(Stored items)
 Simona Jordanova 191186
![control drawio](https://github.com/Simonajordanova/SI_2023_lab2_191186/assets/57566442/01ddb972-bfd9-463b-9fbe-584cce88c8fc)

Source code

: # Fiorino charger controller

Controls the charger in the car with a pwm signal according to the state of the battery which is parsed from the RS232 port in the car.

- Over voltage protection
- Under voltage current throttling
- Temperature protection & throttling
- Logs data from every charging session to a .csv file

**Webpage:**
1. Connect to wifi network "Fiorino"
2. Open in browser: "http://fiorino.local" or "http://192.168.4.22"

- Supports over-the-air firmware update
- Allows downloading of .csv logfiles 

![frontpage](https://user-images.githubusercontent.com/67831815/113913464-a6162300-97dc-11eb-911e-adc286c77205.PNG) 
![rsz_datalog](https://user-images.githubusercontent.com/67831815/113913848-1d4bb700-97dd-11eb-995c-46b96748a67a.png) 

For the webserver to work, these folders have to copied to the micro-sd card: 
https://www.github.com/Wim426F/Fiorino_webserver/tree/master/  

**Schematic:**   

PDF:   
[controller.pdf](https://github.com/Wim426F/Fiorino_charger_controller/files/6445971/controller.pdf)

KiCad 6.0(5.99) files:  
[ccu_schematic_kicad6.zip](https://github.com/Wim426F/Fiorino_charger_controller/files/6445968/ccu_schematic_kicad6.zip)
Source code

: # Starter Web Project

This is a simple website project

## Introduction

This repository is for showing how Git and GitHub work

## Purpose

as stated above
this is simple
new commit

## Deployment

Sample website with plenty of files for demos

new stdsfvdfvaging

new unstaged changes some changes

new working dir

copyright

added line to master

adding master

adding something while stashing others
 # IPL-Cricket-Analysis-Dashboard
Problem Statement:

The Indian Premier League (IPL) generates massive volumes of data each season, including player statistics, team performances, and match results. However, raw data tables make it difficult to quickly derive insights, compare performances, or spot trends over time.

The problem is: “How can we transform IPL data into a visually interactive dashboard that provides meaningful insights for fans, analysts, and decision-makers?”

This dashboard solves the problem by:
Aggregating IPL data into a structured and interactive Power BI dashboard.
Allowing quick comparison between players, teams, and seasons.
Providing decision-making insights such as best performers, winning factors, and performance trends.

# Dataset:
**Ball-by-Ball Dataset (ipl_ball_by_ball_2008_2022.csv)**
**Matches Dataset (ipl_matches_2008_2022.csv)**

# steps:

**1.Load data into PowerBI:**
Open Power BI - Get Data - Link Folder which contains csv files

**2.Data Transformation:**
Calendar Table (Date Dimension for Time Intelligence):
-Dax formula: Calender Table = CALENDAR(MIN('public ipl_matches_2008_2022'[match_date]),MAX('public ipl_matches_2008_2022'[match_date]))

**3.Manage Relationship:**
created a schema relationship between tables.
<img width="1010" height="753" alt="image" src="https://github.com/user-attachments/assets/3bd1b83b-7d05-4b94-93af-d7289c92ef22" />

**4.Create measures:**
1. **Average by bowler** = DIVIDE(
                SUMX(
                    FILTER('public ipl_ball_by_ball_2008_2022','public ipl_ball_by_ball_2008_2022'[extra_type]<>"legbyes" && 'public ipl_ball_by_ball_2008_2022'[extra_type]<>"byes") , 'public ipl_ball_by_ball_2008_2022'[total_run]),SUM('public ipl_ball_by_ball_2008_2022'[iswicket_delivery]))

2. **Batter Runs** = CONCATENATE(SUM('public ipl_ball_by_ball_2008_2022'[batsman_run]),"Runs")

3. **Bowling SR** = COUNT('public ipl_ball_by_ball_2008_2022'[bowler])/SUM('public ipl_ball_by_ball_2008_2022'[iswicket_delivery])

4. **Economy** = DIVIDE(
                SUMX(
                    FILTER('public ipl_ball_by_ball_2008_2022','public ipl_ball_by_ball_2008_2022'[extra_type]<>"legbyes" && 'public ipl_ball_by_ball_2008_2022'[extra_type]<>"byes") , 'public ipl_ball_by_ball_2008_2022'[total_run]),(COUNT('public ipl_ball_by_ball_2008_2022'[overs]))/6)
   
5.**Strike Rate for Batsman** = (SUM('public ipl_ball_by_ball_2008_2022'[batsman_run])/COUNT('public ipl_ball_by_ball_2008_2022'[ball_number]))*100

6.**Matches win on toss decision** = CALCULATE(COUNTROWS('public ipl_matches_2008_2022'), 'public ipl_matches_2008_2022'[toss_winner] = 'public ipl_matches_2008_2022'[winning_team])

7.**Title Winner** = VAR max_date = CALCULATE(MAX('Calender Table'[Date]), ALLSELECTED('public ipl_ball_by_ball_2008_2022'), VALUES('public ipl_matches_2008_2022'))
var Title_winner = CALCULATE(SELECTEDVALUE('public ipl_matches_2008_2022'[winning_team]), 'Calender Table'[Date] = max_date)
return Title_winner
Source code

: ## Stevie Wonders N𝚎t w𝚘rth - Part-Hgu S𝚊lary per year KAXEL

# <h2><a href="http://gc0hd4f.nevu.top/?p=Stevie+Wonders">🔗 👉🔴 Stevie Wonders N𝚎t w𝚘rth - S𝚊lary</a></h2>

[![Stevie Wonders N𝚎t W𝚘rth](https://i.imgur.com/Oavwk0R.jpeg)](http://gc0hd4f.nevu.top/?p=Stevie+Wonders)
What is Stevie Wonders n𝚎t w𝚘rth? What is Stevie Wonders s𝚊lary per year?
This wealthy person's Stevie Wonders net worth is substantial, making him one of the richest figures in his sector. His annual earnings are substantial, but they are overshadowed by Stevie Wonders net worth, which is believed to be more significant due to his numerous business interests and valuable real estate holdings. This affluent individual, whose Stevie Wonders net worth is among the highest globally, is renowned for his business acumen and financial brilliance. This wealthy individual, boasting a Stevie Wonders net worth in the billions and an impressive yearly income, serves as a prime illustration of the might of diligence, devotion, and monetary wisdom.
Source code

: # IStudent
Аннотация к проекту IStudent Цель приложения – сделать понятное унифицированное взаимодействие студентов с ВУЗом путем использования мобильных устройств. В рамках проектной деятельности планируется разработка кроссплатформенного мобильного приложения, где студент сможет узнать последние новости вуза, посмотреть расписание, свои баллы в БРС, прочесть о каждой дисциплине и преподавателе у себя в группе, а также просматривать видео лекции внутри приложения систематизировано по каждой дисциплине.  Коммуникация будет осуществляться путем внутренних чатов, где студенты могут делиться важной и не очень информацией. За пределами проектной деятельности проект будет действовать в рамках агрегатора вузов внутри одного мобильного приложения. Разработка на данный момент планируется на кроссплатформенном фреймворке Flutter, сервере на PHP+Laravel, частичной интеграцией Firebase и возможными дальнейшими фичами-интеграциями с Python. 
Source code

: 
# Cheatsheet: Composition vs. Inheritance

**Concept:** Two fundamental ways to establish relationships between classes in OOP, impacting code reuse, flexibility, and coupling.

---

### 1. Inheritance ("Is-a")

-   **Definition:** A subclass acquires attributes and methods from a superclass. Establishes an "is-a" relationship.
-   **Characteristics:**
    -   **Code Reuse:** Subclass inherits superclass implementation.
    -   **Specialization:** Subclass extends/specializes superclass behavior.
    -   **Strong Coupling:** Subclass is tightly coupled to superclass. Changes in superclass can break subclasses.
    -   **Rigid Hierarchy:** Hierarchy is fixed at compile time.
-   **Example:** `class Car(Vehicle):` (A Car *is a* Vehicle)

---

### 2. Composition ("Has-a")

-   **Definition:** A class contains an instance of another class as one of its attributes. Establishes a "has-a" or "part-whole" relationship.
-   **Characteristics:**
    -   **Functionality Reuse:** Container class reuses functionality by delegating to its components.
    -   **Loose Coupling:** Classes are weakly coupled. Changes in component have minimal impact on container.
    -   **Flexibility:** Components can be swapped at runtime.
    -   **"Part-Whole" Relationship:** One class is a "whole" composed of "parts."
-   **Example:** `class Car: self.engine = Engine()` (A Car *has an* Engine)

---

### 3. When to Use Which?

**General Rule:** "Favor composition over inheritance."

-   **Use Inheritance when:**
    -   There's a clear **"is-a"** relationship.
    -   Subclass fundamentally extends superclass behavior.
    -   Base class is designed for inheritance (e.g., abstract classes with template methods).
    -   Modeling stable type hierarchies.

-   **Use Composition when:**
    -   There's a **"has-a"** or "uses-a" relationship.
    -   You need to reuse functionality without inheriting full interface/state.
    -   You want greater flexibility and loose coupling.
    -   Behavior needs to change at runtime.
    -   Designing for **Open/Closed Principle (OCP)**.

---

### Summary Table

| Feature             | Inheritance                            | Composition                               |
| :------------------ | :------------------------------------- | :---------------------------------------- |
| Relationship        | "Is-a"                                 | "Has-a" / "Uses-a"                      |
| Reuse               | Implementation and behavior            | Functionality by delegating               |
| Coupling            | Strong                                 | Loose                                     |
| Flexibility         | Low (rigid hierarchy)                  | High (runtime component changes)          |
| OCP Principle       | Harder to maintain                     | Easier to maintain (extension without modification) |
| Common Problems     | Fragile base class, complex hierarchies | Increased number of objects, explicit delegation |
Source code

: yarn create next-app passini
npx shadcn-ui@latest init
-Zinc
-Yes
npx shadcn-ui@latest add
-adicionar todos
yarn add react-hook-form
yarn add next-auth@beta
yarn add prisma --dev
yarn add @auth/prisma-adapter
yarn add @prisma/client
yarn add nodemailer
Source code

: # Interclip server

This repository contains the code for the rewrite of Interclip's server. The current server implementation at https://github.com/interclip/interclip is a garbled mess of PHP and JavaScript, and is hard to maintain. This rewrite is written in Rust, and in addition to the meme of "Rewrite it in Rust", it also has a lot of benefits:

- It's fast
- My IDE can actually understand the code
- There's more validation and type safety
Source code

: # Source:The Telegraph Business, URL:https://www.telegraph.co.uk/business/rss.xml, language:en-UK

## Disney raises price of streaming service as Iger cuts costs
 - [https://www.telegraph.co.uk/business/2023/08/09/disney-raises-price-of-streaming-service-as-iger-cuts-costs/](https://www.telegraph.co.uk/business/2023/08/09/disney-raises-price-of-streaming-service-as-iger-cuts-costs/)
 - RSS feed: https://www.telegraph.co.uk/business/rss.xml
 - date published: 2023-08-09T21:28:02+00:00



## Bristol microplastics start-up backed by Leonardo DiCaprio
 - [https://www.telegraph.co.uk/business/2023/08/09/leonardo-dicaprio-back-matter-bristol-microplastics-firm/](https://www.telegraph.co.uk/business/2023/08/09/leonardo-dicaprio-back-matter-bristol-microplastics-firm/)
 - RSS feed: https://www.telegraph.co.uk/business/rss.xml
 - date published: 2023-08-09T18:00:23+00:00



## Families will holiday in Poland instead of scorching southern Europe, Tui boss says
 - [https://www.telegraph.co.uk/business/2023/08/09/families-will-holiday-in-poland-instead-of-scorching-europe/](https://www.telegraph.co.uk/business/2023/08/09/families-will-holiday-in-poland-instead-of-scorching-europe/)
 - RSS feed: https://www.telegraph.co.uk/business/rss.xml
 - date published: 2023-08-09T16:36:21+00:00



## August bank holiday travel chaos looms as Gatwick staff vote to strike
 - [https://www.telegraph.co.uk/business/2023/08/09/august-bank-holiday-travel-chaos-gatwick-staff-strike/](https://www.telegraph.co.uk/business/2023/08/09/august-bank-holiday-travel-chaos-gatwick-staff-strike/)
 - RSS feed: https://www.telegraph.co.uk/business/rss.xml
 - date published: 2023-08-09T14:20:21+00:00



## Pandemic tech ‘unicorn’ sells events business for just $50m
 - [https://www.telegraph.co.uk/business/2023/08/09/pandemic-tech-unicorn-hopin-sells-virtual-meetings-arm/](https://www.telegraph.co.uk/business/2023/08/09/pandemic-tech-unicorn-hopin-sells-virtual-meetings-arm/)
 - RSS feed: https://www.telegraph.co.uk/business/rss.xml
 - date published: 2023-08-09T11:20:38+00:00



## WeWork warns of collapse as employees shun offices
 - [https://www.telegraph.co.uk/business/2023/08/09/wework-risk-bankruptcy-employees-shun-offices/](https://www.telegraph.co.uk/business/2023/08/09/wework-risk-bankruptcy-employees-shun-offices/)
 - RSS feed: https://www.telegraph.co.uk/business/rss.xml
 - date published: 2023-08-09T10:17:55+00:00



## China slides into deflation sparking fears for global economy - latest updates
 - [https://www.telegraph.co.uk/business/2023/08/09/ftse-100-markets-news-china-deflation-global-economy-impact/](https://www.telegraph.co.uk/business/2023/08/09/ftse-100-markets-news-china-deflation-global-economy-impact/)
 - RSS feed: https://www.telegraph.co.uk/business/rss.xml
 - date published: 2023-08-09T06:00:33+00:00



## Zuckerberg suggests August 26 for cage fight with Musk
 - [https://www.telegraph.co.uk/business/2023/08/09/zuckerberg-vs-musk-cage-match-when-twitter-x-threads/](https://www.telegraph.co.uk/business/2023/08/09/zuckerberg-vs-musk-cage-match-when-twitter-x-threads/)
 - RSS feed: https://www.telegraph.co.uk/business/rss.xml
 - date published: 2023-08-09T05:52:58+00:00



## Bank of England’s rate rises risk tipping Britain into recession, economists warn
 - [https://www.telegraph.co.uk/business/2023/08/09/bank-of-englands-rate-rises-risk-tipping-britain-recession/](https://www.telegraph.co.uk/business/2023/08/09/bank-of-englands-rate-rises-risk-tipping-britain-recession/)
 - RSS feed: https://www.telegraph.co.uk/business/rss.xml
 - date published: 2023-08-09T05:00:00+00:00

- [TASK DIRECTIONS] Using the data above, tally each line that has the string "Principle" and report only the sum.

- [ANSWER BOX] 2